[Data items]
========================================

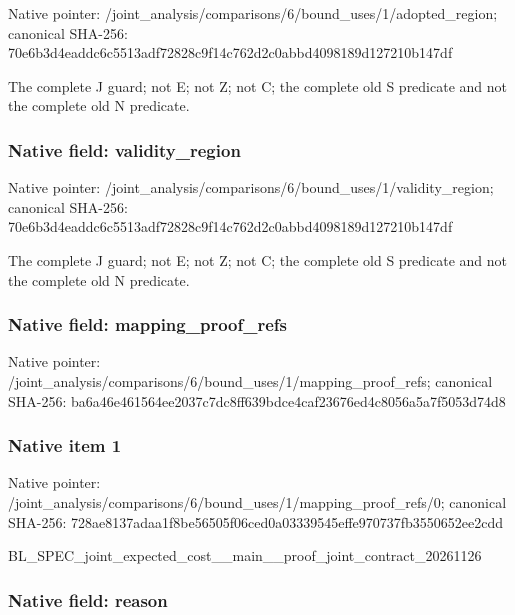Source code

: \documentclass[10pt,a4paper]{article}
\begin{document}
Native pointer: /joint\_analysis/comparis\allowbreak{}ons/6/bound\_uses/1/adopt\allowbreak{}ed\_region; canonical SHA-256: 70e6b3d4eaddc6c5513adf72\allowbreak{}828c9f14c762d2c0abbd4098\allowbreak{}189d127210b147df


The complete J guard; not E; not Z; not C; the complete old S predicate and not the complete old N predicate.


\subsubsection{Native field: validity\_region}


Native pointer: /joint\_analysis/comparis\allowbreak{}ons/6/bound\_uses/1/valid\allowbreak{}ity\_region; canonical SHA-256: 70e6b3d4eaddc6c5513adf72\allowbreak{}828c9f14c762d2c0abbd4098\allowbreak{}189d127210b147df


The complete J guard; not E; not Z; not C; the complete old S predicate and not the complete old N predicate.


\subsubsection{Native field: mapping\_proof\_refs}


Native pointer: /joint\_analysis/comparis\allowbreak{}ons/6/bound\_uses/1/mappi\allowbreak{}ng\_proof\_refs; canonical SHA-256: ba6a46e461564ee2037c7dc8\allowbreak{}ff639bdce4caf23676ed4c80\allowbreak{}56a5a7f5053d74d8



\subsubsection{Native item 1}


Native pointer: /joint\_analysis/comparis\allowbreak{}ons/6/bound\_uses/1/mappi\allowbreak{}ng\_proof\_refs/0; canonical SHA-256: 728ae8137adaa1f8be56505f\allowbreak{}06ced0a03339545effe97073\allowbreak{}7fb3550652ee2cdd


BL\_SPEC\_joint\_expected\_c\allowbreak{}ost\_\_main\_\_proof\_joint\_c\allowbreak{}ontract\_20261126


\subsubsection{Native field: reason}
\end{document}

========================================

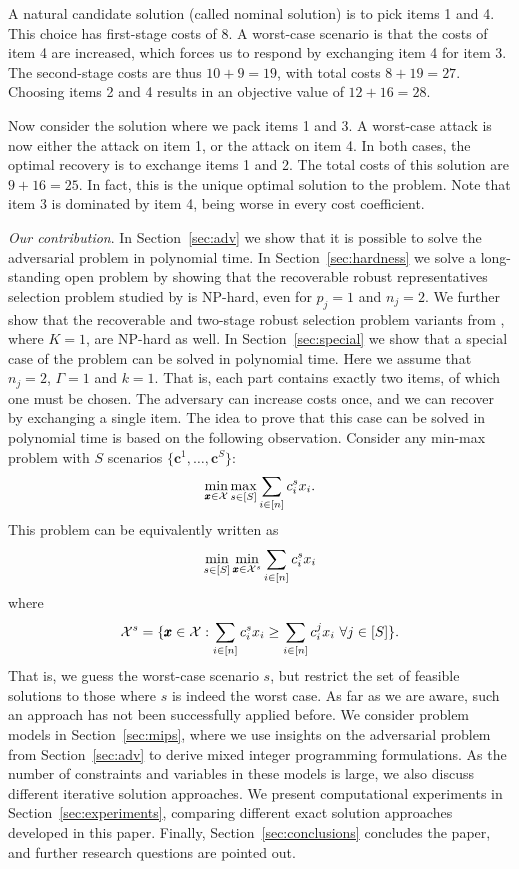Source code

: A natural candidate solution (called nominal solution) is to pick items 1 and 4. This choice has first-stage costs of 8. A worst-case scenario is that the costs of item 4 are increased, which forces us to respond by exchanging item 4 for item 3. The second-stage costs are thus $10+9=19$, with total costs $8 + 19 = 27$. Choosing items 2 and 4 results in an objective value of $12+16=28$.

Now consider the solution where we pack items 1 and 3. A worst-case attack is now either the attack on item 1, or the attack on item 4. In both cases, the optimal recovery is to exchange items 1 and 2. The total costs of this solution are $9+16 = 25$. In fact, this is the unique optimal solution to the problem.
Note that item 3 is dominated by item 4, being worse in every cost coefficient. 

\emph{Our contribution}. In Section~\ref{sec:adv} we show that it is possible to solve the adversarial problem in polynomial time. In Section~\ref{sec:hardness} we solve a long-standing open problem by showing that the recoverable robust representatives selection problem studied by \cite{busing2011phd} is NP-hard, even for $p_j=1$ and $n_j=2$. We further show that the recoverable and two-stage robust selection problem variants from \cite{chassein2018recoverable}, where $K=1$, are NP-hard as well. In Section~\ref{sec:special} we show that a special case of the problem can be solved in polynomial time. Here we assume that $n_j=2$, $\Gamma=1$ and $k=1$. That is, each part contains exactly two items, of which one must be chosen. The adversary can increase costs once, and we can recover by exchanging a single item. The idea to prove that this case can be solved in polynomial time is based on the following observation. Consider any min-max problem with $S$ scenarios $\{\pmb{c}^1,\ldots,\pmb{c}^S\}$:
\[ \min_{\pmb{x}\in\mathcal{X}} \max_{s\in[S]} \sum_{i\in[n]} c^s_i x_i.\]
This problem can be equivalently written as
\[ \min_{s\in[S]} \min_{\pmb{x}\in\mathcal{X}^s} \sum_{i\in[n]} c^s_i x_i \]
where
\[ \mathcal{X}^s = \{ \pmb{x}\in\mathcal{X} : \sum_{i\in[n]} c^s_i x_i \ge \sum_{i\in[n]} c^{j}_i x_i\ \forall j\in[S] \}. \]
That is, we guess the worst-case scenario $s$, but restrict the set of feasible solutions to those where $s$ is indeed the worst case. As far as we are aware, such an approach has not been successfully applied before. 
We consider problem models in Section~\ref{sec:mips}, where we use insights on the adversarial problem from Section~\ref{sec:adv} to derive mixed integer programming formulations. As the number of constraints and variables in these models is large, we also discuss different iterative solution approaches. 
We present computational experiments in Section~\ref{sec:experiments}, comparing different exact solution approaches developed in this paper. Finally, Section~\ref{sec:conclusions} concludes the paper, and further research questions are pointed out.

========================================

_TASK OBJECTIVE:_
Working through the entries above, copy every line in which "mathcal" is found.

_SOLVED EXERCISE:_
\[ \min_{\pmb{x}\in\mathcal{X}} \max_{s\in[S]} \sum_{i\in[n]} c^s_i x_i.\]
\[ \min_{s\in[S]} \min_{\pmb{x}\in\mathcal{X}^s} \sum_{i\in[n]} c^s_i x_i \]
\[ \mathcal{X}^s = \{ \pmb{x}\in\mathcal{X} : \sum_{i\in[n]} c^s_i x_i \ge \sum_{i\in[n]} c^{j}_i x_i\ \forall j\in[S] \}. \]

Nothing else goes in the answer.